- **Task item**
Repeat exactly, and only, the lines from the one holding "module source configuration." through the last line of the records below.

- **Exercise materials**
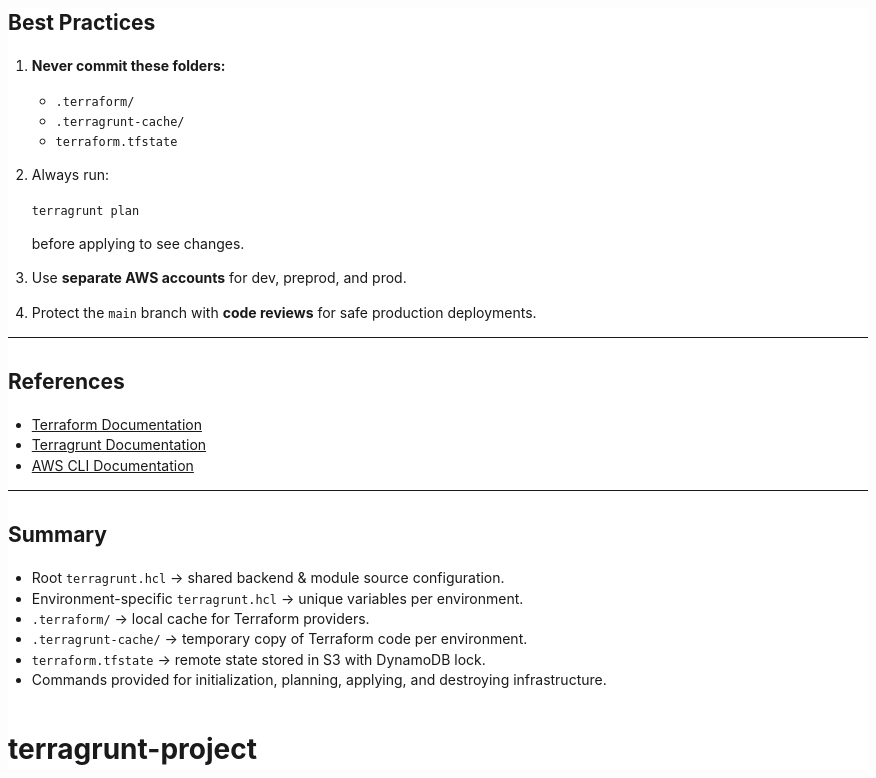 
## **Best Practices**
1. **Never commit these folders:**
   - `.terraform/`
   - `.terragrunt-cache/`
   - `terraform.tfstate`

2. Always run:
   ```bash
   terragrunt plan
   ```
   before applying to see changes.

3. Use **separate AWS accounts** for dev, preprod, and prod.

4. Protect the `main` branch with **code reviews** for safe production deployments.

---

## **References**
- [Terraform Documentation](https://developer.hashicorp.com/terraform/docs)
- [Terragrunt Documentation](https://terragrunt.gruntwork.io/)
- [AWS CLI Documentation](https://docs.aws.amazon.com/cli/)

---

## **Summary**

- Root `terragrunt.hcl` → shared backend & module source configuration.  
- Environment-specific `terragrunt.hcl` → unique variables per environment.  
- `.terraform/` → local cache for Terraform providers.  
- `.terragrunt-cache/` → temporary copy of Terraform code per environment.  
- `terraform.tfstate` → remote state stored in S3 with DynamoDB lock.  
- Commands provided for initialization, planning, applying, and destroying infrastructure.
# terragrunt-project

- **Written answer**
- Root `terragrunt.hcl` → shared backend & module source configuration.  
- Environment-specific `terragrunt.hcl` → unique variables per environment.  
- `.terraform/` → local cache for Terraform providers.  
- `.terragrunt-cache/` → temporary copy of Terraform code per environment.  
- `terraform.tfstate` → remote state stored in S3 with DynamoDB lock.  
- Commands provided for initialization, planning, applying, and destroying infrastructure.
# terragrunt-project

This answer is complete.